**YOUR ASSIGNMENT**: Print the lines in the listing below that fall between the line with "- [X] GridIterator" and the line with "- [X] The minotaur", those two lines included, exactly as they stand and with nothing else.

**RECORD SET**:

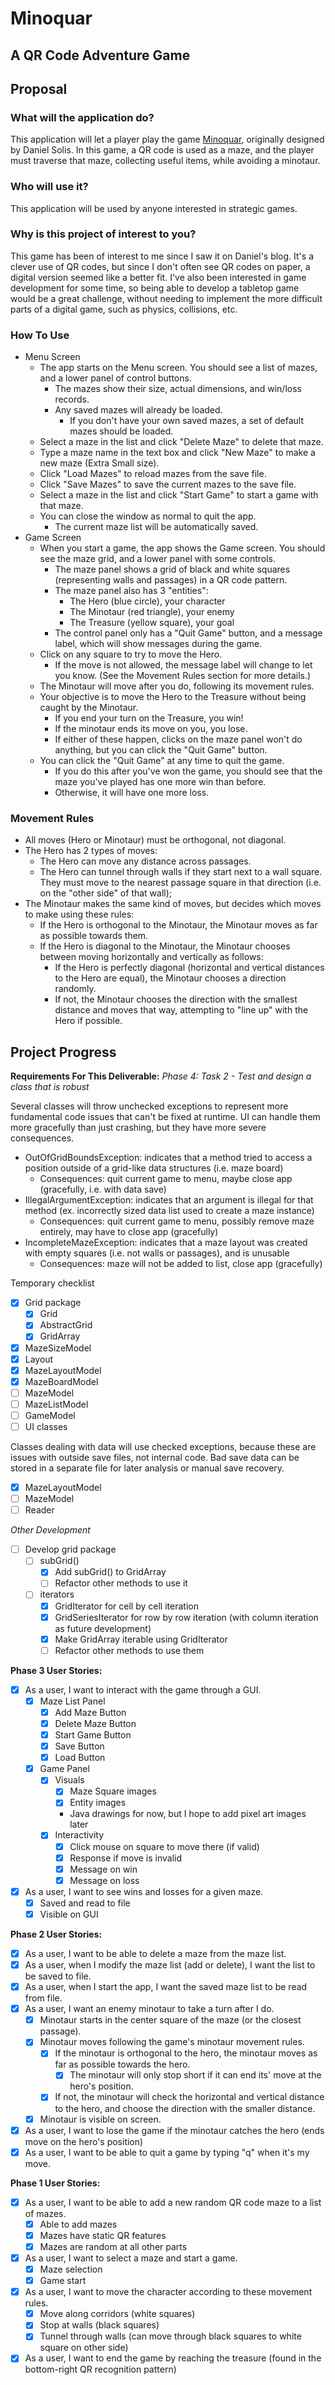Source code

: # Minoquar
## A QR Code Adventure Game

## Proposal

### What will the application do?
This application will let a player play the game 
[Minoquar](http://danielsolisblog.blogspot.com/2012/03/minoqaur-puzzle-game-for-qr-codes.html), 
originally designed by Daniel Solis. In this game, a QR code is used as a maze, and the player must traverse that maze,
collecting useful items, while avoiding a minotaur.

### Who will use it?
This application will be used by anyone interested in strategic games.

### Why is this project of interest to you?
This game has been of interest to me since I saw it on Daniel's blog. It's a clever use of QR codes, but since 
I don't often see QR codes on paper, a digital version seemed like a better fit. I've also been interested in game 
development for some time, so being able to develop a tabletop game would be a great challenge, without needing to 
implement the more difficult parts of a digital game, such as physics, collisions, etc.

### How To Use
- Menu Screen
    - The app starts on the Menu screen. You should see a list of mazes, and a lower panel of control buttons.
        - The mazes show their size, actual dimensions, and win/loss records.
        - Any saved mazes will already be loaded.
            - If you don't have your own saved mazes, a set of default mazes should be loaded.
    - Select a maze in the list and click "Delete Maze" to delete that maze.
    - Type a maze name in the text box and click "New Maze" to make a new maze (Extra Small size).
    - Click "Load Mazes" to reload mazes from the save file.
    - Click "Save Mazes" to save the current mazes to the save file.
    - Select a maze in the list and click "Start Game" to start a game with that maze.
    - You can close the window as normal to quit the app.
        - The current maze list will be automatically saved. 
- Game Screen
    - When you start a game, the app shows the Game screen. You should see the maze grid, and a lower panel with some controls.
        - The maze panel shows a grid of black and white squares (representing walls and passages) in a QR code pattern.
        - The maze panel also has 3 "entities":
            - The Hero (blue circle), your character
            - The Minotaur (red triangle), your enemy
            - The Treasure (yellow square), your goal
        - The control panel only has a "Quit Game" button, and a message label, which will show messages during the game.
    - Click on any square to try to move the Hero.
        - If the move is not allowed, the message label will change to let you know. (See the Movement Rules section for more details.)
    - The Minotaur will move after you do, following its movement rules.
    - Your objective is to move the Hero to the Treasure without being caught by the Minotaur.
        - If you end your turn on the Treasure, you win!
        - If the minotaur ends its move on you, you lose.
        - If either of these happen, clicks on the maze panel won't do anything, but you can click the "Quit Game" button.
    - You can click the "Quit Game" at any time to quit the game.
        - If you do this after you've won the game, you should see that the maze you've played has one more win than before.
        - Otherwise, it will have one more loss.
        
### Movement Rules
- All moves (Hero or Minotaur) must be orthogonal, not diagonal.
- The Hero has 2 types of moves:
    - The Hero can move any distance across passages.
    - The Hero can tunnel through walls if they start next to a wall square. They must move to the nearest passage square in that direction (i.e. on the "other side" of that wall);
- The Minotaur makes the same kind of moves, but decides which moves to make using these rules:
    - If the Hero is orthogonal to the Minotaur, the Minotaur moves as far as possible towards them.
    - If the Hero is diagonal to the Minotaur, the Minotaur chooses between moving horizontally and vertically as follows:
        - If the Hero is perfectly diagonal (horizontal and vertical distances to the Hero are equal), the Minotaur chooses a direction randomly.
        - If not, the Minotaur chooses the direction with the smallest distance and moves that way, attempting to "line up" with the Hero if possible.

## Project Progress
**Requirements For This Deliverable:**
*Phase 4: Task 2 - Test and design a class that is robust*

Several classes will throw unchecked exceptions to represent more fundamental code issues that can't be fixed at runtime. UI can handle them more gracefully than just crashing, but they have more severe consequences.

- OutOfGridBoundsException: indicates that a method tried to access a position outside of a grid-like data structures (i.e. maze board)
    - Consequences: quit current game to menu, maybe close app (gracefully, i.e. with data save)
- IllegalArgumentException: indicates that an argument is illegal for that method (ex. incorrectly sized data list used to create a maze instance)
    - Consequences: quit current game to menu, possibly remove maze entirely, may have to close app (gracefully)
- IncompleteMazeException: indicates that a maze layout was created with empty squares (i.e. not walls or passages), and is unusable
    - Consequences: maze will not be added to list, close app (gracefully)
    
Temporary checklist    
- [X] Grid package
    - [X] Grid
    - [X] AbstractGrid
    - [X] GridArray
- [X] MazeSizeModel
- [X] Layout
- [X] MazeLayoutModel
- [X] MazeBoardModel
- [ ] MazeModel
- [ ] MazeListModel
- [ ] GameModel
- [ ] UI classes
        
Classes dealing with data will use checked exceptions, because these are issues with outside save files, not internal code. Bad save data can be stored in a separate file for later analysis or manual save recovery.

- [X] MazeLayoutModel
- [ ] MazeModel
- [ ] Reader

*Other Development*
- [ ] Develop grid package
    - [ ] subGrid()
        - [X] Add subGrid() to GridArray
        - [ ] Refactor other methods to use it
    - [ ] iterators
        - [X] GridIterator for cell by cell iteration
        - [X] GridSeriesIterator for row by row iteration (with column iteration as future development)
        - [X] Make GridArray iterable using GridIterator
        - [ ] Refactor other methods to use them

**Phase 3 User Stories:**
- [X] As a user, I want to interact with the game through a GUI.
    - [X] Maze List Panel
        - [X] Add Maze Button
        - [X] Delete Maze Button
        - [X] Start Game Button
        - [X] Save Button
        - [X] Load Button
    - [X] Game Panel
        - [X] Visuals
            - [X] Maze Square images
            - [X] Entity images
            - Java drawings for now, but I hope to add pixel art images later
        - [X] Interactivity
            - [X] Click mouse on square to move there (if valid)
            - [X] Response if move is invalid
            - [X] Message on win
            - [X] Message on loss
- [X] As a user, I want to see wins and losses for a given maze.
    - [X] Saved and read to file
    - [X] Visible on GUI

**Phase 2 User Stories:**
- [X] As a user, I want to be able to delete a maze from the maze list.
- [X] As a user, when I modify the maze list (add or delete), I want the list to be saved to file.
- [X] As a user, when I start the app, I want the saved maze list to be read from file.
- [X] As a user, I want an enemy minotaur to take a turn after I do.
    - [X] Minotaur starts in the center square of the maze (or the closest passage).
    - [X] Minotaur moves following the game's minotaur movement rules.
        - [X] If the minotaur is orthogonal to the hero, the minotaur moves as far as possible towards the hero.
            - [X] The minotaur will only stop short if it can end its' move at the hero's position.
        - [X] If not, the minotaur will check the horizontal and vertical distance to the hero, and choose the direction with the smaller distance.
    - [X] Minotaur is visible on screen.
- [X] As a user, I want to lose the game if the minotaur catches the hero (ends move on the hero's position)
- [X] As a user, I want to be able to quit a game by typing "q" when it's my move.

**Phase 1 User Stories:**
- [X] As a user, I want to be able to add a new random QR code maze to a list of mazes.
    - [X] Able to add mazes
    - [X] Mazes have static QR features
    - [X] Mazes are random at all other parts
- [X] As a user, I want to select a maze and start a game.
    - [X] Maze selection
    - [X] Game start
- [X] As a user, I want to move the character according to these movement rules.
    - [X] Move along corridors (white squares)
    - [X] Stop at walls (black squares)
    - [X] Tunnel through walls (can move through black squares to white square on other side)
- [X] As a user, I want to end the game by reaching the treasure (found in the bottom-right QR recognition pattern)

**ANSWER BOX**:
        - [X] GridIterator for cell by cell iteration
        - [X] GridSeriesIterator for row by row iteration (with column iteration as future development)
        - [X] Make GridArray iterable using GridIterator
        - [ ] Refactor other methods to use them

**Phase 3 User Stories:**
- [X] As a user, I want to interact with the game through a GUI.
    - [X] Maze List Panel
        - [X] Add Maze Button
        - [X] Delete Maze Button
        - [X] Start Game Button
        - [X] Save Button
        - [X] Load Button
    - [X] Game Panel
        - [X] Visuals
            - [X] Maze Square images
            - [X] Entity images
            - Java drawings for now, but I hope to add pixel art images later
        - [X] Interactivity
            - [X] Click mouse on square to move there (if valid)
            - [X] Response if move is invalid
            - [X] Message on win
            - [X] Message on loss
- [X] As a user, I want to see wins and losses for a given maze.
    - [X] Saved and read to file
    - [X] Visible on GUI

**Phase 2 User Stories:**
- [X] As a user, I want to be able to delete a maze from the maze list.
- [X] As a user, when I modify the maze list (add or delete), I want the list to be saved to file.
- [X] As a user, when I start the app, I want the saved maze list to be read from file.
- [X] As a user, I want an enemy minotaur to take a turn after I do.
    - [X] Minotaur starts in the center square of the maze (or the closest passage).
    - [X] Minotaur moves following the game's minotaur movement rules.
        - [X] If the minotaur is orthogonal to the hero, the minotaur moves as far as possible towards the hero.
            - [X] The minotaur will only stop short if it can end its' move at the hero's position.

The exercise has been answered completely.